Afdeling privaatrecht, voorzieningenrechter civiel
zaaknummer / rolnummer: C/13/742765 / KG ZA 23-1028 IHJK/MV
Vonnis in kort geding van 30 november 2023
in de zaak van
de rechtspersoon naar het land harer vestiging
NAURU OCEAN RESOURCES INC.,
gevestigd te Republiek Nauru (Micronesië),
eiseres bij dagvaarding op verkorte termijn van 27 november 2023,
advocaten mr. C.J.H. Baron van Lynden en mr. P.A. van Grieken te Rotterdam,
tegen
1. de stichting
STICHTING GREENPEACE COUNCIL,
2. de stichting
STICHTING PHOENIX,
beide gevestigd te Amsterdam,
gedaagden,
advocaten mr. Chr. A. Alberdingk Thijm en mr. N.S.G. de Bruijn te Amsterdam.
Partijen zullen hierna NORI, Greenpeace en Phoenix worden genoemd.

1.De procedure

Bij de mondelinge behandeling van dit kort geding op 28 november 2023 heeft NORI de dagvaarding van 27 november 2023 toegelicht. NORI heeft haar eis gewijzigd in die zin dat de gevorderde dwangsom is beperkt tot € 50.000,- per uur (in plaats van € 100.000,- per uur). Greenpeace en Phoenix hebben mede aan de hand van een vooraf ingediende conclusie van antwoord verweer gevoerd.
Beide partijen hebben producties en een pleitnota in het geding gebracht. NORI heeft een filmopname laten zien.
Bij de mondelinge behandeling waren aanwezig:
aan de zijde van NORI: mr. Van Lynden en mr. Van Grieken;
aan de zijde van Greenpeace en Phoenix: [directeur 1] en [directeur 2] , beiden directeur van Phoenix, en mr. [naam] , advocaat in loondienst van Greenpeace, met mr.

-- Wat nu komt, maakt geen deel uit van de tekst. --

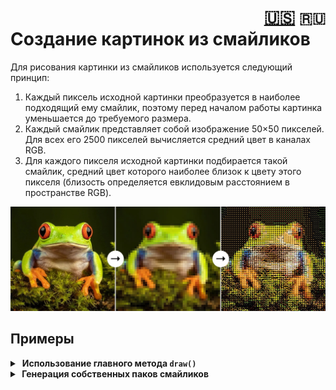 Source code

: <h1><div align="right">
<a href="EN_info.md">🇺🇸</a>
<code>🇷🇺</code> 
</div>
Создание картинок из смайликов
</h1>

Для рисования картинки из смайликов используется следующий принцип:
1. Каждый пиксель исходной картинки преобразуется в наиболее подходящий ему смайлик, поэтому перед началом работы картинка уменьшается до требуемого размера.
2. Каждый смайлик представляет собой изображение 50×50 пикселей. Для всех его 2500 пикселей вычисляется средний цвет в каналах RGB.
3. Для каждого пикселя исходной картинки подбирается такой смайлик, средний цвет которого наиболее близок к цвету этого пикселя (близость определяется евклидовым расстоянием в пространстве RGB).

![process](assets/process.jpg)

## Примеры

<details>
<summary>&nbsp;<strong>Использование главного метода <code>draw()</code></strong></summary>
<blockquote></blockquote>
<blockquote>
Если нужно просто создать картинку из смайликов, достаточно лишь использовать метод <code>draw()</code> из модуля <code>utils</code>:<br><br>

```python
from utils import draw

draw(image='fuji.jpg',  # путь к исходной картинке
     width=100,         # количество смайликов в ширину
     background='auto', # цвет фона
     styles='all',      # стили для смайликов
     save_as='art.jpg') # путь для сохранения
```
Результат:

![fuji](assets/fuji.jpg)

<details>
<summary>&nbsp;Параметры функции <code>draw()</code> подробно:</summary>
<blockquote></blockquote>
<ul>
<li><kbd>image</kbd> - путь к файлу исходного изображения;</li>
<li><kbd>width</kbd> - количество смайликов в ширину <i>(значение по умолчанию: 50)</i>;</li>
<li><kbd>save_as</kbd> - путь для сохранения изображения результата. Если указать <i>None</i>, результат не будет никуда сохранен <i>(значение по умолчанию: None)</i>;</li>
<li><kbd>styles</kbd> - каждая буква в этой строке обозначает стиль для отрисовки смайликов. Например, если указать <code>"ag"</code>, то при рисовании картинки будут использоваться стили смайликов Google и Apple. Чтобы выбрать все стили, можно указать <code>"all"</code> <i>(значение по умолчанию: "all")</i>.
<blockquote></blockquote>
<table>
    <tr>
        <th>Буква</th>
        <th>Стиль</th>
        <th>Примеры</th>
    </tr>
    <tr>
        <td><code>"t"</code></td>
        <td>Стиль смайликов Twitter</td>
        <td><img src="assets/style-t.png" height="24pt"/></td>
    </tr>
    <tr>
        <td><code>"a"</code></td>
        <td>Стиль смайликов Apple</td>
        <td><img src="assets/style-a.png" height="24pt"/></td>
    </tr>
    <tr>
        <td><code>"g"</code></td>
        <td>Стиль смайликов Google</td>
        <td><img src="assets/style-g.png" height="24pt"/></td>
    </tr>
    <tr>
        <td><code>"f"</code></td>
        <td>Стиль смайликов Facebook</td>
        <td><img src="assets/style-f.png" height="24pt"/></td>
    </tr>
</table></li>
<li><kbd>pack</kbd> - путь к паку смайликов, которые будут использоваться для рисования картинки. Все стандартные паки находятся в папке <code>data/</code> <i>(значение по умолчанию: "data/classic")</i>.
<blockquote></blockquote>
<table>
    <tr>
        <th>Пак</th>
        <th>Описание</th>
        <th>Примеры</th>
    </tr>
    <tr>
        <td><code>"data/classic"</code></td>
        <td>Много разных смайликов</td>
        <td>😀 🍎 🚛</td>
    </tr>
    <tr>
        <td><code>"data/colors"</code></td>
        <td>Однотонные цветные смайлики</td>
        <td>💚 🟥 🟣</td>
    </tr>
    <tr>
        <td><code>"data/flags"</code></td>
        <td>Прямоугольные флаги стран</td>
        <td>🇷🇺 🇨🇳 🇯🇵</td>
    </tr>
    <tr>
        <td><code>"data/food"</code></td>
        <td>Разные смайлики с едой</td>
        <td>🥝 🫐 🍷</td>
    </tr>
    <tr>
        <td><code>"data/love"</code></td>
        <td>Разные смайлики про любовь</td>
        <td>❤️‍🔥 🥰 💙</td>
    </tr>
    <tr>
        <td><code>"data/moon"</code></td>
        <td>Смайлики фаз луны</td>
        <td>🌖 🌗 🌘</td>
    </tr>
    <tr>
        <td><code>"data/all_flags"</code></td>
        <td>Все флаги</td>
        <td>🏴‍☠️ 🚩 🎌</td>
    </tr>
</table></li>
<li><kbd>background</kbd> - цвет фона картинки в формате кортежа из трех или четырех значений RGB или RGBA соответственно. Если указать <i>None</i>, будет выбран прозрачный фон. Если указать <code>"auto"</code>, то цвет будет выбираться индивидуально для каждого смайлика так, чтобы наилучшим образом соответствовать исходной картинке. Но это может занять много времени! <i>(значение по умолчанию: (0, 0, 0, 255))</i>.</li>
</ul>
</details>
</blockquote>
</details>

<details>
<summary><strong>&nbsp;Генерация собственных паков смайликов</strong></summary>
<blockquote></blockquote>
<blockquote>
При желании можно можно создать собственные паки смайликов. Для этого необходимо дополнительно установить следующие библиотеки:<br><br>

```bash
pip install pilmoji==2.0.4
pip install emoji==2.11.0
```
Затем необходимо воспользоваться функцией <code>create_data()</code>:

<details>
<summary>&nbsp;код функции</summary>

```python
from PIL import Image, ImageFont, ImageDraw
from pilmoji import Pilmoji
from pilmoji.source import EmojiCDNSource
import numpy as np
import pickle


def create_data(emojis,
                size=50,
                save_as=None, 
                disp=True):
    """
    Создать словарь всех необходимых данных для
    рисования N разных смайликов (которые указаны
    в параметре emojis). Структура словаря:
    {
        'emojis': list of N emojis of str type,
        'styles': dict of 4 style names {number: stylename},
        'size': int (side of square image on which emojis are drawn),
        'matrices': np-array with shape (4, N, size, size, 4) of uint8,
    }

    PARAMETERS
    ----------
    emojis : list[str]
        список смайликов для формирования пака

    size : int
        размер стороны квадратного изображения, на
        котором будет отрисовываться каждый смайлик
        (в пикселях)

    save_as : str или None
        путь для сохранения пака. Если указать None,
        пак не будет никуда сохранен, а только
        вернется в качестве результата функции
    
    disp : bool
        индикация прогресса создания пака
    """
    
    def _str2style(name):
        """Конвертировать название стиля в класс"""
        class StyleClass(EmojiCDNSource):
            STYLE = name
        return StyleClass
        
    # Количество смайликов в паке
    n_emojis = len(emojis)

    # Размер изображения смайлика
    esize = (size, size)
    
    data_dict = {
        'emojis': emojis,
        'styles': {0: 'twitter', 
                   1: 'apple', 
                   2: 'google', 
                   3: 'facebook'},
        'size': size,
        'matrices': np.zeros((4, n_emojis, *esize, 4), 
                             dtype='uint8')
    }

    # Классы для стилей смайликов
    styles = [_str2style(data_dict['styles'][i]) for i in range(4)]

    for i, emoji in enumerate(emojis):
        for j, style in enumerate(styles):
            # Рисование смайлика на пустом (0, 0, 0, 0) RGBA-изображении
            with Image.new('RGBA', esize, 0) as image:
                font = ImageFont.truetype('arial.ttf', esize[0])
                with Pilmoji(image, source=style) as pilmoji:
                    pilmoji.text((0, 0), emoji, font=font)
                    
            # RGBA-матрица
            image_np = np.array(image)
            data_dict['matrices'][j, i] = image_np
            
            # Вывод прогресса
            if disp:
                total = n_emojis * 4
                current = i * 4 + j + 1
                progress = f'{round(current / total * 100, 2)}%'
                print(f'\r{progress:<6} ({i+1}/{len(emojis)})', end='')
    if disp:
        print()

    # Сохранение пака в виде бинарного файла
    if save_as is not None:
        with open(f'{save_as}.pkl', 'wb') as file:
            pickle.dump(data_dict, file)

    return data_dict
```
</details>
Пример создания пака из смайликов ⚽️, 🏀, 🥎:<br><br>

```python
create_data(emojis=['⚽️', '🏀', '🥎'], # список смайликов
            size=50,                  # размер изображения смайлика
            save_as='data/sport',     # путь для сохранения
            disp=True)                # индикация прогресса
```
</blockquote>
</details>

Alberdingk Thijm en mr. De Bruijn.
Na verder debat is vonnis bepaald op 30 november 2023.

2.De feiten

2.1.
NORI houdt zich bezig met het onderzoek naar de mogelijkheden van het ontginnen van bodemschatten op de zeebodem. NORI is een 100% dochter van The Metals Company, een Canadees beursfonds dat zich bezig houdt met (onderzoek naar en winning en productie van) metalen.
2.2.
Op grond van een overeenkomst van 22 juli 2011 heeft NORI de rechten verkregen van de International Seabed Authority (ISA) om in de Clarion Clipperton Zone (gelegen tussen Mexico en Hawai) onderzoek te doen naar de mogelijkheden van de winning van metalen op de zeebodem (het NORI-D Project). Het gaat daarbij specifiek om de ‘polymetallic nodules’, oftewel mangaanknollen. De overeenkomst heeft als einddatum 22 juli 2026.
2.3.
Op 5 september 2022 heeft de Secretary General van ISA NORI geadviseerd een nadere
post-disturbance monitoring campaignuit te voeren: onderzoek van de zeebodem teneinde te bezien hoe het ecosysteem op de zeebodem functioneert na de proeven van een jaar eerder, waarbij proefmonsters van de bodem waren genomen.
2.4.
NORI verricht het hiervoor genoemde onderzoek vanaf het onderzoeksschip “Coco”, dat onder de Deense vlag vaart.
2.5.
Vanaf 22 november 2023 is de “Arctic Sunrise”, een schip waarvan Phoenix eigenaar is en dat onder de Nederlandse vlag vaart, in de buurt van de Coco. Phoenix heeft de Arctic Sunrise middels een
bareboat charterverhuurd aan Greenpeace.
2.6.
Bij e-mail van 22 november 2023 heeft Greenpeace NORI geïnformeerd dat “
we are currently undertaking a peaceful protest at sea against The Metals Company’s deep sea mining exploration expedition”. In de e-mail gaat Greenpeace uitgebreid in op de zorgen die zij heeft over de expeditie en de gevaren van ‘
deep sea mining’. Zij vraagt NORI het onderzoek te beëindigen en het gebied te verlaten. Verder schrijft zij: “
We have taken all the necessary measures to ensure our action is as safe as possible, with no risk to any vessels, their crew, or passing marine traffic. We are not intending to cause any damage to equipment or the vessel (…)”.
2.7.
NORI heeft daarop gereageerd met de mededeling dat de gezondheid en veiligheid van alle betrokkenen van groot belang is. Zij schrijft onder meer:

Please maintain a safe distance of at least 500 meters from our research vessel to ensure the safety and well-being of all personnel at sea.
2.8.
Zodra de actie van Greenpeace begon, is vanaf de brug van de Arctic Sunrise contact gelegd met de kapitein van de Coco en aan hem gemeld op welk (radio)kanaal rechtstreekse communicatie tussen de schepen tot stand kan worden gebracht.
2.9.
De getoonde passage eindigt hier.